▶ _Required action_
Omitting all images, transcribe the entries word for word.

··· Provided material ···

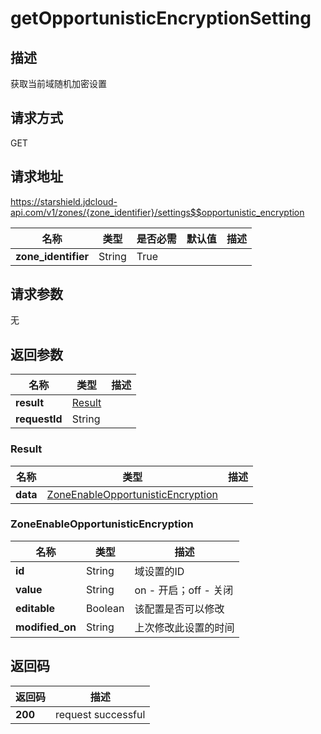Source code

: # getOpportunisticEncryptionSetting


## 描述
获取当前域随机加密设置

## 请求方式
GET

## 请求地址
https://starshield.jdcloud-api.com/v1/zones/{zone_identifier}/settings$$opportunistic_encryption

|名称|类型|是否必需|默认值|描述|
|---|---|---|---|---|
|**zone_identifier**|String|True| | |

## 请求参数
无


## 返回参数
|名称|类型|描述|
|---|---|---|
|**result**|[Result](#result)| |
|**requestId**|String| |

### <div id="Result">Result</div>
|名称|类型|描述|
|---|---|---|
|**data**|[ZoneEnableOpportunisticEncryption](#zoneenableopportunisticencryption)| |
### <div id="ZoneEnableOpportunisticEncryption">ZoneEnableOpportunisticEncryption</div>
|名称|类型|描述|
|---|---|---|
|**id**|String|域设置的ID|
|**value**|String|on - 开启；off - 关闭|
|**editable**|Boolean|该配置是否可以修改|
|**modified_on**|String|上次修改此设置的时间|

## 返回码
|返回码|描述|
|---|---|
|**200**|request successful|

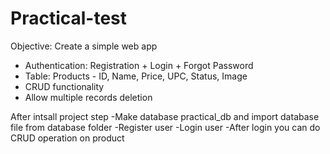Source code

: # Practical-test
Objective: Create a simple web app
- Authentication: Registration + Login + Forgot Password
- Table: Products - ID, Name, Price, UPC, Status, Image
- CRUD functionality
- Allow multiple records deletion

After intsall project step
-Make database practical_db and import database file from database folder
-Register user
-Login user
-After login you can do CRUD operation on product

···

▶ _Answer to the exercise_
Source code

: # getOpportunisticEncryptionSetting


## 描述
获取当前域随机加密设置

## 请求方式
GET

## 请求地址
https://starshield.jdcloud-api.com/v1/zones/{zone_identifier}/settings$$opportunistic_encryption

|名称|类型|是否必需|默认值|描述|
|---|---|---|---|---|
|**zone_identifier**|String|True| | |

## 请求参数
无


## 返回参数
|名称|类型|描述|
|---|---|---|
|**result**|[Result](#result)| |
|**requestId**|String| |

### <div id="Result">Result</div>
|名称|类型|描述|
|---|---|---|
|**data**|[ZoneEnableOpportunisticEncryption](#zoneenableopportunisticencryption)| |
### <div id="ZoneEnableOpportunisticEncryption">ZoneEnableOpportunisticEncryption</div>
|名称|类型|描述|
|---|---|---|
|**id**|String|域设置的ID|
|**value**|String|on - 开启；off - 关闭|
|**editable**|Boolean|该配置是否可以修改|
|**modified_on**|String|上次修改此设置的时间|

## 返回码
|返回码|描述|
|---|---|
|**200**|request successful|

Source code

: # Practical-test
Objective: Create a simple web app
- Authentication: Registration + Login + Forgot Password
- Table: Products - ID, Name, Price, UPC, Status, Image
- CRUD functionality
- Allow multiple records deletion

After intsall project step
-Make database practical_db and import database file from database folder
-Register user
-Login user
-After login you can do CRUD operation on product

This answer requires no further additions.